Content starts

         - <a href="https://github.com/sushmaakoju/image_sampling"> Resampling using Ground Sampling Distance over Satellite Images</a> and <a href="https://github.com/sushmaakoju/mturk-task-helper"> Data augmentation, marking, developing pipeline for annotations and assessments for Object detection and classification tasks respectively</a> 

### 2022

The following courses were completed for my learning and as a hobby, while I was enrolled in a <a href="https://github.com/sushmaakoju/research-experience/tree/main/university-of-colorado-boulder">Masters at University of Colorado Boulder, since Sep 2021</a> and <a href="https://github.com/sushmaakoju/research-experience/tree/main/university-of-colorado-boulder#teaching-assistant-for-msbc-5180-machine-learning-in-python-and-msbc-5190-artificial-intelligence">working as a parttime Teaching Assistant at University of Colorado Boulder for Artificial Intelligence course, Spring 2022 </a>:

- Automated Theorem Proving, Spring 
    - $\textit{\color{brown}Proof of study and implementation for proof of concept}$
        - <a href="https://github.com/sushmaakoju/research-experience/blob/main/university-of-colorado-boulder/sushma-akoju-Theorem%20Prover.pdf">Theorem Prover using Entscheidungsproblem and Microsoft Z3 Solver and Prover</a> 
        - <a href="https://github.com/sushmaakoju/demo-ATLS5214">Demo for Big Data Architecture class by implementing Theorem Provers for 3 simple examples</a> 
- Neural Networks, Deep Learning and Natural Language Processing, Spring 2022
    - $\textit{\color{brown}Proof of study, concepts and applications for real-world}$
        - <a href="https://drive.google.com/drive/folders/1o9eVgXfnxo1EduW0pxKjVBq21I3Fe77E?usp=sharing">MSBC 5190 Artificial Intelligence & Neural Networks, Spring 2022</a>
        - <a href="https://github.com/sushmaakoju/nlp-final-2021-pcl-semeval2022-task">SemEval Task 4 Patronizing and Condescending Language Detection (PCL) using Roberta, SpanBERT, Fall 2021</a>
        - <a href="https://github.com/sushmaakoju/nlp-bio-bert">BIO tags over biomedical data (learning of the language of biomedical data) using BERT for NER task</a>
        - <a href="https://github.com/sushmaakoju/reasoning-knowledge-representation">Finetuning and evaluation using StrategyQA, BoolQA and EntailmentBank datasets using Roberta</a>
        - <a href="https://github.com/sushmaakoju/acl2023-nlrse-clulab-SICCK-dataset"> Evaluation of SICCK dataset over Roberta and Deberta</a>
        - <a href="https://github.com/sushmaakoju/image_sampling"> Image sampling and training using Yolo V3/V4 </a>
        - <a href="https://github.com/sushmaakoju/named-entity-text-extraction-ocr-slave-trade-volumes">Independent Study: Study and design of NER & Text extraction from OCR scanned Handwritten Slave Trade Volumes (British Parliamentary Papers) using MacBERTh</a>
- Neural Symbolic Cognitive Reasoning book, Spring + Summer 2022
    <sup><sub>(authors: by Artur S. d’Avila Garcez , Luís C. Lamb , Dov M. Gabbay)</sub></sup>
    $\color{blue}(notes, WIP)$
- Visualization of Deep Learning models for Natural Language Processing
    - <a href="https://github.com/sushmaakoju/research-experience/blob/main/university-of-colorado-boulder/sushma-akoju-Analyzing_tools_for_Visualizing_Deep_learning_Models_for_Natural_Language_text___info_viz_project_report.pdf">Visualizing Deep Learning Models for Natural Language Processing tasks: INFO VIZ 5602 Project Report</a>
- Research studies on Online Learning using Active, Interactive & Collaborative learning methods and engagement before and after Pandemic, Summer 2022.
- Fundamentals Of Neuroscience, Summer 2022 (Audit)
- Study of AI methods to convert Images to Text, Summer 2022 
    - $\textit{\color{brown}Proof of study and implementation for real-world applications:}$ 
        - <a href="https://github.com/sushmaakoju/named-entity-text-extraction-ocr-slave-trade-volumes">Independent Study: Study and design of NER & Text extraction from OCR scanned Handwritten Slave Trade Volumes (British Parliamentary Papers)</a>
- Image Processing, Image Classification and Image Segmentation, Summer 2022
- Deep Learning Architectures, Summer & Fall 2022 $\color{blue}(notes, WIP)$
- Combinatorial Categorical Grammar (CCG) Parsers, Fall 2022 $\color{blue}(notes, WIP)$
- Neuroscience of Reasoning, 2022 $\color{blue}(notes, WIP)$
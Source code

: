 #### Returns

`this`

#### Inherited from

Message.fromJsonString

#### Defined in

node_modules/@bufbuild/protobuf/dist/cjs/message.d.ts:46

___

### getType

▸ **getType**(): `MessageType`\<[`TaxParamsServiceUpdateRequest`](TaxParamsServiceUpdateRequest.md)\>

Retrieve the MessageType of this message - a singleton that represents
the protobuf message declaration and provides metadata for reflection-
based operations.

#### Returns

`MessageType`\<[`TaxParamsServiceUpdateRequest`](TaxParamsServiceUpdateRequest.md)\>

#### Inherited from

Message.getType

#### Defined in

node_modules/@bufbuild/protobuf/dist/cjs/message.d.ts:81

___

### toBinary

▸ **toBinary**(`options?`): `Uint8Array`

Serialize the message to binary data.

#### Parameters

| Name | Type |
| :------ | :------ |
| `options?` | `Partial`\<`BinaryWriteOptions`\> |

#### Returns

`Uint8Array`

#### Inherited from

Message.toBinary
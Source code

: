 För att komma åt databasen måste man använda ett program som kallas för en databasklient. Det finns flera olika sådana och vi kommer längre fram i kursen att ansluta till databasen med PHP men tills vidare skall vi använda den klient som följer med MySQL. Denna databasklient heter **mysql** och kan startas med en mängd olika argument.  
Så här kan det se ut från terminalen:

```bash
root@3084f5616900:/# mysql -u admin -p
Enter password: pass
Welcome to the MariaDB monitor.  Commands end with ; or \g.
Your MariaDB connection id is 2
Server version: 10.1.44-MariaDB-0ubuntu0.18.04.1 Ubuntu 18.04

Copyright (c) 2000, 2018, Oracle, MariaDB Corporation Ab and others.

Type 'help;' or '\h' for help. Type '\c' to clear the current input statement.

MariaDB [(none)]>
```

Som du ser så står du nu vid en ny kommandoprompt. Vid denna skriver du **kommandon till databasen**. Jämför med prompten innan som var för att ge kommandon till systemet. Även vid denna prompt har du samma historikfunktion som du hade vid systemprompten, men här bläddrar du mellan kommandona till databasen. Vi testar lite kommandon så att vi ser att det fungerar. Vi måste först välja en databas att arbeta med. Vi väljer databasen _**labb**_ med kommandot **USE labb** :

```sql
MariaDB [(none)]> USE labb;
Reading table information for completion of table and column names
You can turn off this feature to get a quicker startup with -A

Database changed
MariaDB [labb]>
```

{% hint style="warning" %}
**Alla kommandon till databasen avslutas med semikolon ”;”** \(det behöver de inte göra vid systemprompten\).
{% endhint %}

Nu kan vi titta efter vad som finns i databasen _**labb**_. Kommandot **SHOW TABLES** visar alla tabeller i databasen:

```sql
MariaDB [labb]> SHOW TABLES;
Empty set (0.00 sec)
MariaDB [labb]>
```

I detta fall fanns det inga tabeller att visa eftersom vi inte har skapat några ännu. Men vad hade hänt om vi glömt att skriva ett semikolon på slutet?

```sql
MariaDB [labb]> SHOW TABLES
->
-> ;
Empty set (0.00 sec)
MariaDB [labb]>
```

Content ends

Word for word, write out the entire listing once more.

         - <a href="https://github.com/sushmaakoju/image_sampling"> Resampling using Ground Sampling Distance over Satellite Images</a> and <a href="https://github.com/sushmaakoju/mturk-task-helper"> Data augmentation, marking, developing pipeline for annotations and assessments for Object detection and classification tasks respectively</a> 

### 2022

The following courses were completed for my learning and as a hobby, while I was enrolled in a <a href="https://github.com/sushmaakoju/research-experience/tree/main/university-of-colorado-boulder">Masters at University of Colorado Boulder, since Sep 2021</a> and <a href="https://github.com/sushmaakoju/research-experience/tree/main/university-of-colorado-boulder#teaching-assistant-for-msbc-5180-machine-learning-in-python-and-msbc-5190-artificial-intelligence">working as a parttime Teaching Assistant at University of Colorado Boulder for Artificial Intelligence course, Spring 2022 </a>:

- Automated Theorem Proving, Spring 
    - $\textit{\color{brown}Proof of study and implementation for proof of concept}$
        - <a href="https://github.com/sushmaakoju/research-experience/blob/main/university-of-colorado-boulder/sushma-akoju-Theorem%20Prover.pdf">Theorem Prover using Entscheidungsproblem and Microsoft Z3 Solver and Prover</a> 
        - <a href="https://github.com/sushmaakoju/demo-ATLS5214">Demo for Big Data Architecture class by implementing Theorem Provers for 3 simple examples</a> 
- Neural Networks, Deep Learning and Natural Language Processing, Spring 2022
    - $\textit{\color{brown}Proof of study, concepts and applications for real-world}$
        - <a href="https://drive.google.com/drive/folders/1o9eVgXfnxo1EduW0pxKjVBq21I3Fe77E?usp=sharing">MSBC 5190 Artificial Intelligence & Neural Networks, Spring 2022</a>
        - <a href="https://github.com/sushmaakoju/nlp-final-2021-pcl-semeval2022-task">SemEval Task 4 Patronizing and Condescending Language Detection (PCL) using Roberta, SpanBERT, Fall 2021</a>
        - <a href="https://github.com/sushmaakoju/nlp-bio-bert">BIO tags over biomedical data (learning of the language of biomedical data) using BERT for NER task</a>
        - <a href="https://github.com/sushmaakoju/reasoning-knowledge-representation">Finetuning and evaluation using StrategyQA, BoolQA and EntailmentBank datasets using Roberta</a>
        - <a href="https://github.com/sushmaakoju/acl2023-nlrse-clulab-SICCK-dataset"> Evaluation of SICCK dataset over Roberta and Deberta</a>
        - <a href="https://github.com/sushmaakoju/image_sampling"> Image sampling and training using Yolo V3/V4 </a>
        - <a href="https://github.com/sushmaakoju/named-entity-text-extraction-ocr-slave-trade-volumes">Independent Study: Study and design of NER & Text extraction from OCR scanned Handwritten Slave Trade Volumes (British Parliamentary Papers) using MacBERTh</a>
- Neural Symbolic Cognitive Reasoning book, Spring + Summer 2022
    <sup><sub>(authors: by Artur S. d’Avila Garcez , Luís C. Lamb , Dov M. Gabbay)</sub></sup>
    $\color{blue}(notes, WIP)$
- Visualization of Deep Learning models for Natural Language Processing
    - <a href="https://github.com/sushmaakoju/research-experience/blob/main/university-of-colorado-boulder/sushma-akoju-Analyzing_tools_for_Visualizing_Deep_learning_Models_for_Natural_Language_text___info_viz_project_report.pdf">Visualizing Deep Learning Models for Natural Language Processing tasks: INFO VIZ 5602 Project Report</a>
- Research studies on Online Learning using Active, Interactive & Collaborative learning methods and engagement before and after Pandemic, Summer 2022.
- Fundamentals Of Neuroscience, Summer 2022 (Audit)
- Study of AI methods to convert Images to Text, Summer 2022 
    - $\textit{\color{brown}Proof of study and implementation for real-world applications:}$ 
        - <a href="https://github.com/sushmaakoju/named-entity-text-extraction-ocr-slave-trade-volumes">Independent Study: Study and design of NER & Text extraction from OCR scanned Handwritten Slave Trade Volumes (British Parliamentary Papers)</a>
- Image Processing, Image Classification and Image Segmentation, Summer 2022
- Deep Learning Architectures, Summer & Fall 2022 $\color{blue}(notes, WIP)$
- Combinatorial Categorical Grammar (CCG) Parsers, Fall 2022 $\color{blue}(notes, WIP)$
- Neuroscience of Reasoning, 2022 $\color{blue}(notes, WIP)$
Source code

: #### Returns

`this`

#### Inherited from

Message.fromJsonString

#### Defined in

node_modules/@bufbuild/protobuf/dist/cjs/message.d.ts:46

___

### getType

▸ **getType**(): `MessageType`\<[`TaxParamsServiceUpdateRequest`](TaxParamsServiceUpdateRequest.md)\>

Retrieve the MessageType of this message - a singleton that represents
the protobuf message declaration and provides metadata for reflection-
based operations.

#### Returns

`MessageType`\<[`TaxParamsServiceUpdateRequest`](TaxParamsServiceUpdateRequest.md)\>

#### Inherited from

Message.getType

#### Defined in

node_modules/@bufbuild/protobuf/dist/cjs/message.d.ts:81

___

### toBinary

▸ **toBinary**(`options?`): `Uint8Array`

Serialize the message to binary data.

#### Parameters

| Name | Type |
| :------ | :------ |
| `options?` | `Partial`\<`BinaryWriteOptions`\> |

#### Returns

`Uint8Array`

#### Inherited from

Message.toBinary
Source code

: För att komma åt databasen måste man använda ett program som kallas för en databasklient. Det finns flera olika sådana och vi kommer längre fram i kursen att ansluta till databasen med PHP men tills vidare skall vi använda den klient som följer med MySQL. Denna databasklient heter **mysql** och kan startas med en mängd olika argument.  
Så här kan det se ut från terminalen:

```bash
root@3084f5616900:/# mysql -u admin -p
Enter password: pass
Welcome to the MariaDB monitor.  Commands end with ; or \g.
Your MariaDB connection id is 2
Server version: 10.1.44-MariaDB-0ubuntu0.18.04.1 Ubuntu 18.04

Copyright (c) 2000, 2018, Oracle, MariaDB Corporation Ab and others.

Type 'help;' or '\h' for help. Type '\c' to clear the current input statement.

MariaDB [(none)]>
```

Som du ser så står du nu vid en ny kommandoprompt. Vid denna skriver du **kommandon till databasen**. Jämför med prompten innan som var för att ge kommandon till systemet. Även vid denna prompt har du samma historikfunktion som du hade vid systemprompten, men här bläddrar du mellan kommandona till databasen. Vi testar lite kommandon så att vi ser att det fungerar. Vi måste först välja en databas att arbeta med. Vi väljer databasen _**labb**_ med kommandot **USE labb** :

```sql
MariaDB [(none)]> USE labb;
Reading table information for completion of table and column names
You can turn off this feature to get a quicker startup with -A

Database changed
MariaDB [labb]>
```

{% hint style="warning" %}
**Alla kommandon till databasen avslutas med semikolon ”;”** \(det behöver de inte göra vid systemprompten\).
{% endhint %}

Nu kan vi titta efter vad som finns i databasen _**labb**_. Kommandot **SHOW TABLES** visar alla tabeller i databasen:

```sql
MariaDB [labb]> SHOW TABLES;
Empty set (0.00 sec)
MariaDB [labb]>
```

I detta fall fanns det inga tabeller att visa eftersom vi inte har skapat några ännu. Men vad hade hänt om vi glömt att skriva ett semikolon på slutet?

```sql
MariaDB [labb]> SHOW TABLES
->
-> ;
Empty set (0.00 sec)
MariaDB [labb]>
```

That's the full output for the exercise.